A severe threat 2 has been issued for northern Germany, parts of W Poland and parts of the Czech Republic mainly for large to very large hail, severe to damaging wind gusts and to a lesser extend for heavy convective precipitation and tornadoes


A severe threat 1 surrounds the Severe Threat 2 mainly for large to isolated very large hail, severe wind gusts and to a lesser extend for heavy convective precipitation


A Severe Threat 1 has been issued for the Pyrenees mainly for large hail and excessive convective precipitation


Synoptic Setup

The main flow pattern is governed by a broad ridge that stretches form Morocco to western and CRTL Europe, which is sustained via thickness advection ahead of a quasi-stationary W-Atlantic trough. As a result of a cut-off, a well defined PV-lobe (which until now was vortex-trapped in the trough) gets catched by the strong mean flow south to an Iceland-low and travels eastward.
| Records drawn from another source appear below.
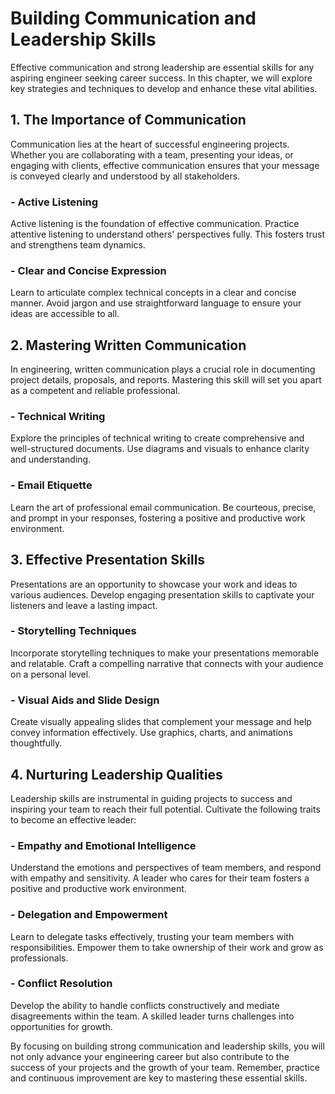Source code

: Building Communication and Leadership Skills
=====================================================

Effective communication and strong leadership are essential skills for any aspiring engineer seeking career success. In this chapter, we will explore key strategies and techniques to develop and enhance these vital abilities.

1\. The Importance of Communication
----------------------------------

Communication lies at the heart of successful engineering projects. Whether you are collaborating with a team, presenting your ideas, or engaging with clients, effective communication ensures that your message is conveyed clearly and understood by all stakeholders.

### - Active Listening

Active listening is the foundation of effective communication. Practice attentive listening to understand others' perspectives fully. This fosters trust and strengthens team dynamics.

### - Clear and Concise Expression

Learn to articulate complex technical concepts in a clear and concise manner. Avoid jargon and use straightforward language to ensure your ideas are accessible to all.

2\. Mastering Written Communication
----------------------------------

In engineering, written communication plays a crucial role in documenting project details, proposals, and reports. Mastering this skill will set you apart as a competent and reliable professional.

### - Technical Writing

Explore the principles of technical writing to create comprehensive and well-structured documents. Use diagrams and visuals to enhance clarity and understanding.

### - Email Etiquette

Learn the art of professional email communication. Be courteous, precise, and prompt in your responses, fostering a positive and productive work environment.

3\. Effective Presentation Skills
--------------------------------

Presentations are an opportunity to showcase your work and ideas to various audiences. Develop engaging presentation skills to captivate your listeners and leave a lasting impact.

### - Storytelling Techniques

Incorporate storytelling techniques to make your presentations memorable and relatable. Craft a compelling narrative that connects with your audience on a personal level.

### - Visual Aids and Slide Design

Create visually appealing slides that complement your message and help convey information effectively. Use graphics, charts, and animations thoughtfully.

4\. Nurturing Leadership Qualities
---------------------------------

Leadership skills are instrumental in guiding projects to success and inspiring your team to reach their full potential. Cultivate the following traits to become an effective leader:

### - Empathy and Emotional Intelligence

Understand the emotions and perspectives of team members, and respond with empathy and sensitivity. A leader who cares for their team fosters a positive and productive work environment.

### - Delegation and Empowerment

Learn to delegate tasks effectively, trusting your team members with responsibilities. Empower them to take ownership of their work and grow as professionals.

### - Conflict Resolution

Develop the ability to handle conflicts constructively and mediate disagreements within the team. A skilled leader turns challenges into opportunities for growth.

By focusing on building strong communication and leadership skills, you will not only advance your engineering career but also contribute to the success of your projects and the growth of your team. Remember, practice and continuous improvement are key to mastering these essential skills.

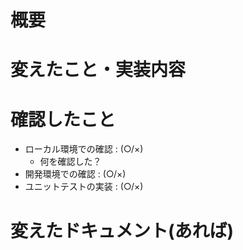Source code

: # 概要

# 変えたこと・実装内容

# 確認したこと
- ローカル環境での確認 : (○/×)
  - 何を確認した？
- 開発環境での確認 : (○/×)
- ユニットテストの実装 : (○/×)

# 変えたドキュメント(あれば)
The PV-anomaly can beautifully be detected by the help of WV satellite imagery. It manifests itself as a sharp secondary trough in the 500 hPa geopotential field and will play a major role in the today‘s setup.

Mesoscale Discussion

…Severe Threat 2 region, CTRL Europe…

The thermodynamical analysis of the PV feature shows no phase locking either with a lower theta- or a latent generated anomaly, so that it remains constant in magnitude. Thus, it can be interpreted as a decoupled upper level low. This information is important to understand the missing of a surface low in the vicinity of the upper PV anomaly.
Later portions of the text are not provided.